What to do:
Where the string "reaches" shows up in a line of the records, copy that line.

Supplied data:

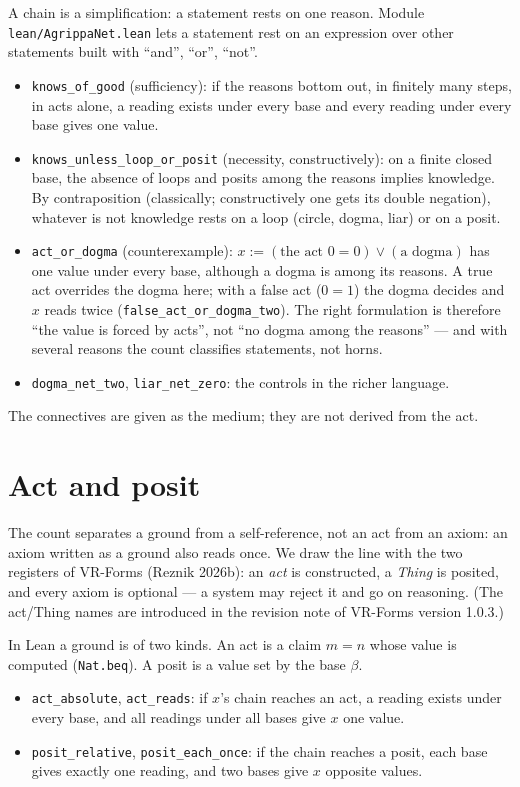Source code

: \documentclass[11pt,a4paper]{article}
\newcommand{\code}[1]{\texttt{#1}}
\begin{document}
A chain is a simplification: a statement rests on one reason. Module \code{lean/AgrippaNet.lean} lets a statement
rest on an expression over other statements built with ``and'', ``or'', ``not''.
\begin{itemize}
\item \code{knows\_of\_good} (sufficiency): if the reasons bottom out, in finitely many steps, in acts alone, a reading
  exists under every base and every reading under every base gives one value.
\item \code{knows\_unless\_loop\_or\_posit} (necessity, constructively): on a finite closed base, the absence of loops
  and posits among the reasons implies knowledge. By contraposition (classically; constructively one gets
  its double negation), whatever is not knowledge rests on a loop (circle, dogma, liar) or on a posit.
\item \code{act\_or\_dogma} (counterexample): $x := (\text{the act } 0 = 0) \lor (\text{a dogma})$ has one value under
  every base, although a dogma is among its reasons. A true act overrides the dogma here; with a false act ($0 = 1$)
  the dogma decides and $x$ reads twice (\code{false\_act\_or\_dogma\_two}). The right formulation is therefore ``the value is forced by acts'',
  not ``no dogma among the reasons'' --- and with several reasons the count classifies statements, not horns.
\item \code{dogma\_net\_two}, \code{liar\_net\_zero}: the controls in the richer language.
\end{itemize}
The connectives are given as the medium; they are not derived from the act.

\section{Act and posit}

The count separates a ground from a self-reference, not an act from an axiom: an axiom written as a ground also reads
once. We draw the line with the two registers of VR-Forms (Reznik 2026b): an \emph{act} is constructed, a \emph{Thing}
is posited, and every axiom is optional --- a system may reject it and go on reasoning. (The act/Thing names are
introduced in the revision note of VR-Forms version 1.0.3.)

In Lean a ground is of two kinds. An act is a claim $m = n$ whose value is computed (\code{Nat.beq}). A posit is a value
set by the base $\beta$.
\begin{itemize}
\item \code{act\_absolute}, \code{act\_reads}: if $x$'s chain reaches an act, a reading exists under every base,
  and all readings under all bases give $x$ one value.
\item \code{posit\_relative}, \code{posit\_each\_once}: if the chain reaches a posit, each base gives exactly one
  reading, and two bases give $x$ opposite values.
\end{itemize}
\end{document}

Answer section:
\item \code{act\_absolute}, \code{act\_reads}: if $x$'s chain reaches an act, a reading exists under every base,
\item \code{posit\_relative}, \code{posit\_each\_once}: if the chain reaches a posit, each base gives exactly one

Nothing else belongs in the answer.